1 December 2019
Halling Brown M et al
Artificial intelligence detecting breast cancer in a screening population: Accuracy, earlier detection on prior mammograms, and relation with cancer grade.
Halling Brown M, Rodriguez-Ruiz A, Karssemeijer N, Wallis M, Young K.
To analyze the breast cancer detection accuracy of a deep learning-based artificial intelligence (AI) system in screening mammograms of screen-detected cancers, in their prior exams, and study possible dependencies with cancer grade.
METHOD AND MATERIALS
A total of 2,683 screening mammograms with biopsy-proven screen-detected cancers from the OPTIMAM database were retrospectively collected (1,212 had a prior mammogram available).
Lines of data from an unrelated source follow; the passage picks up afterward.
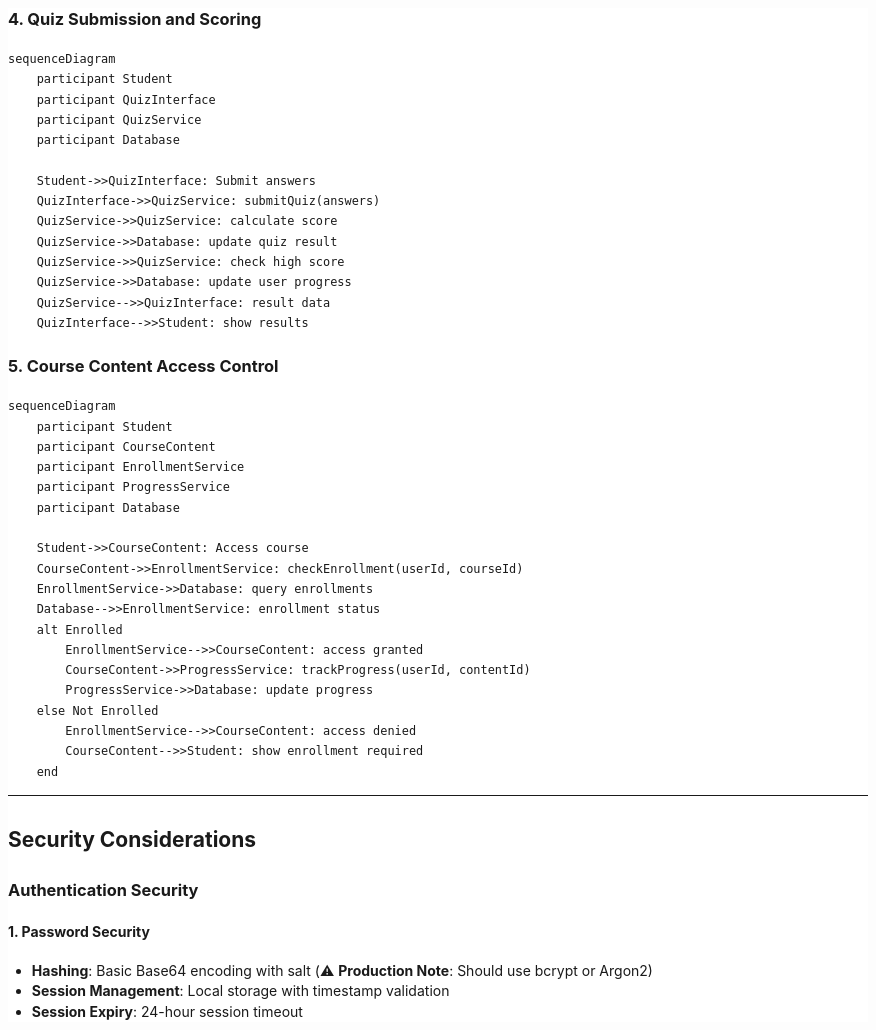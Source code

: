 ### 4. Quiz Submission and Scoring

```mermaid
sequenceDiagram
    participant Student
    participant QuizInterface
    participant QuizService
    participant Database
    
    Student->>QuizInterface: Submit answers
    QuizInterface->>QuizService: submitQuiz(answers)
    QuizService->>QuizService: calculate score
    QuizService->>Database: update quiz result
    QuizService->>QuizService: check high score
    QuizService->>Database: update user progress
    QuizService-->>QuizInterface: result data
    QuizInterface-->>Student: show results
```

### 5. Course Content Access Control

```mermaid
sequenceDiagram
    participant Student
    participant CourseContent
    participant EnrollmentService
    participant ProgressService
    participant Database
    
    Student->>CourseContent: Access course
    CourseContent->>EnrollmentService: checkEnrollment(userId, courseId)
    EnrollmentService->>Database: query enrollments
    Database-->>EnrollmentService: enrollment status
    alt Enrolled
        EnrollmentService-->>CourseContent: access granted
        CourseContent->>ProgressService: trackProgress(userId, contentId)
        ProgressService->>Database: update progress
    else Not Enrolled
        EnrollmentService-->>CourseContent: access denied
        CourseContent-->>Student: show enrollment required
    end
```

---

## Security Considerations

### Authentication Security

#### 1. Password Security
- **Hashing**: Basic Base64 encoding with salt (⚠️ **Production Note**: Should use bcrypt or Argon2)
- **Session Management**: Local storage with timestamp validation
- **Session Expiry**: 24-hour session timeout
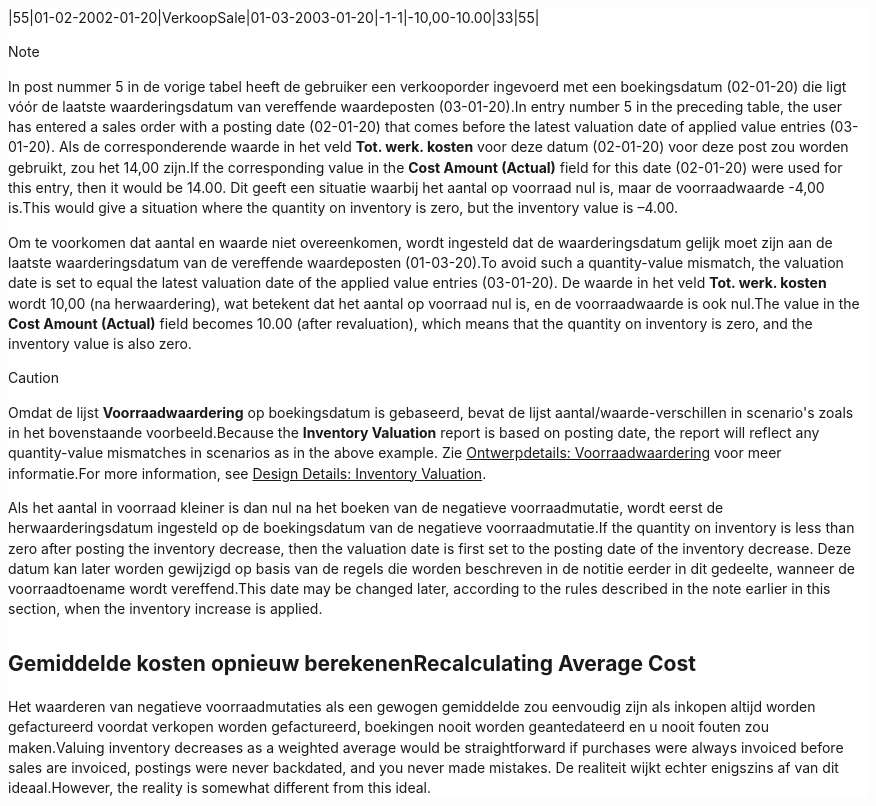 |<span data-ttu-id="5f83b-409">5</span><span class="sxs-lookup"><span data-stu-id="5f83b-409">5</span></span>|<span data-ttu-id="5f83b-410">01-02-20</span><span class="sxs-lookup"><span data-stu-id="5f83b-410">02-01-20</span></span>|<span data-ttu-id="5f83b-411">Verkoop</span><span class="sxs-lookup"><span data-stu-id="5f83b-411">Sale</span></span>|<span data-ttu-id="5f83b-412">01-03-20</span><span class="sxs-lookup"><span data-stu-id="5f83b-412">03-01-20</span></span>|<span data-ttu-id="5f83b-413">-1</span><span class="sxs-lookup"><span data-stu-id="5f83b-413">-1</span></span>|<span data-ttu-id="5f83b-414">-10,00</span><span class="sxs-lookup"><span data-stu-id="5f83b-414">-10.00</span></span>|<span data-ttu-id="5f83b-415">3</span><span class="sxs-lookup"><span data-stu-id="5f83b-415">3</span></span>|<span data-ttu-id="5f83b-416">5</span><span class="sxs-lookup"><span data-stu-id="5f83b-416">5</span></span>|  

> [!NOTE]  
>  <span data-ttu-id="5f83b-417">In post nummer 5 in de vorige tabel heeft de gebruiker een verkooporder ingevoerd met een boekingsdatum (02-01-20) die ligt vóór de laatste waarderingsdatum van vereffende waardeposten (03-01-20).</span><span class="sxs-lookup"><span data-stu-id="5f83b-417">In entry number 5 in the preceding table, the user has entered a sales order with a posting date (02-01-20) that comes before the latest valuation date of applied value entries (03-01-20).</span></span> <span data-ttu-id="5f83b-418">Als de corresponderende waarde in het veld **Tot. werk. kosten** voor deze datum (02-01-20) voor deze post zou worden gebruikt, zou het 14,00 zijn.</span><span class="sxs-lookup"><span data-stu-id="5f83b-418">If the corresponding value in the **Cost Amount (Actual)** field for this date (02-01-20) were used for this entry, then it would be 14.00.</span></span> <span data-ttu-id="5f83b-419">Dit geeft een situatie waarbij het aantal op voorraad nul is, maar de voorraadwaarde -4,00 is.</span><span class="sxs-lookup"><span data-stu-id="5f83b-419">This would give a situation where the quantity on inventory is zero, but the inventory value is –4.00.</span></span>  
>   
>  <span data-ttu-id="5f83b-420">Om te voorkomen dat aantal en waarde niet overeenkomen, wordt ingesteld dat de waarderingsdatum gelijk moet zijn aan de laatste waarderingsdatum van de vereffende waardeposten (01-03-20).</span><span class="sxs-lookup"><span data-stu-id="5f83b-420">To avoid such a quantity-value mismatch, the valuation date is set to equal the latest valuation date of the applied value entries (03-01-20).</span></span> <span data-ttu-id="5f83b-421">De waarde in het veld **Tot. werk. kosten** wordt 10,00 (na herwaardering), wat betekent dat het aantal op voorraad nul is, en de voorraadwaarde is ook nul.</span><span class="sxs-lookup"><span data-stu-id="5f83b-421">The value in the **Cost Amount (Actual)** field becomes 10.00 (after revaluation), which means that the quantity on inventory is zero, and the inventory value is also zero.</span></span>  

> [!CAUTION]  
>  <span data-ttu-id="5f83b-422">Omdat de lijst **Voorraadwaardering** op boekingsdatum is gebaseerd, bevat de lijst aantal/waarde-verschillen in scenario's zoals in het bovenstaande voorbeeld.</span><span class="sxs-lookup"><span data-stu-id="5f83b-422">Because the **Inventory Valuation** report is based on posting date, the report will reflect any quantity-value mismatches in scenarios as in the above example.</span></span> <span data-ttu-id="5f83b-423">Zie [Ontwerpdetails: Voorraadwaardering](design-details-inventory-valuation.md) voor meer informatie.</span><span class="sxs-lookup"><span data-stu-id="5f83b-423">For more information, see [Design Details: Inventory Valuation](design-details-inventory-valuation.md).</span></span>  

 <span data-ttu-id="5f83b-424">Als het aantal in voorraad kleiner is dan nul na het boeken van de negatieve voorraadmutatie, wordt eerst de herwaarderingsdatum ingesteld op de boekingsdatum van de negatieve voorraadmutatie.</span><span class="sxs-lookup"><span data-stu-id="5f83b-424">If the quantity on inventory is less than zero after posting the inventory decrease, then the valuation date is first set to the posting date of the inventory decrease.</span></span> <span data-ttu-id="5f83b-425">Deze datum kan later worden gewijzigd op basis van de regels die worden beschreven in de notitie eerder in dit gedeelte, wanneer de voorraadtoename wordt vereffend.</span><span class="sxs-lookup"><span data-stu-id="5f83b-425">This date may be changed later, according to the rules described in the note earlier in this section, when the inventory increase is applied.</span></span>  

## <a name="recalculating-average-cost"></a><span data-ttu-id="5f83b-426">Gemiddelde kosten opnieuw berekenen</span><span class="sxs-lookup"><span data-stu-id="5f83b-426">Recalculating Average Cost</span></span>  
 <span data-ttu-id="5f83b-427">Het waarderen van negatieve voorraadmutaties als een gewogen gemiddelde zou eenvoudig zijn als inkopen altijd worden gefactureerd voordat verkopen worden gefactureerd, boekingen nooit worden geantedateerd en u nooit fouten zou maken.</span><span class="sxs-lookup"><span data-stu-id="5f83b-427">Valuing inventory decreases as a weighted average would be straightforward if purchases were always invoiced before sales are invoiced, postings were never backdated, and you never made mistakes.</span></span> <span data-ttu-id="5f83b-428">De realiteit wijkt echter enigszins af van dit ideaal.</span><span class="sxs-lookup"><span data-stu-id="5f83b-428">However, the reality is somewhat different from this ideal.</span></span>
OPTIMAM contains screening mammograms performed in the UK, where women are invited triennially, and each mammogram is independently read by two radiologists with an approximate recall rate of 4%.
Regarding the available histology of the screen-detected cases, 1969 presented invasive cancers and 670 contained DCIS only; 1001 presented high-grade (G3) cancers, 1186 intermediate-grade (G2) cancers, and 314 low-grade (G1) cancers.
Each mammogram was analyzed by an AI system (Transpara™, ScreenPoint Medical). The AI system produced a recall decision at different recall rates: 50%, 10%, 4%. Recall rate calibration was established for a typical screening population with another set of independent data. The mammograms in this study were never used to train, validate or test the AI system before.
The distributions of recalled mammograms were statistically compared using Pearson’s chi-squared test at 95% significance level.
The AI system had a sensitivity for screen-detected cancers of 99.3%, 87.7% and 76.1% at recall rates of 50%, 10%, and 4% respectively.
When analyzing prior screening mammograms of screen-detected cancers, 16.8% would have been recalled by the AI system at a recall rate of 4%.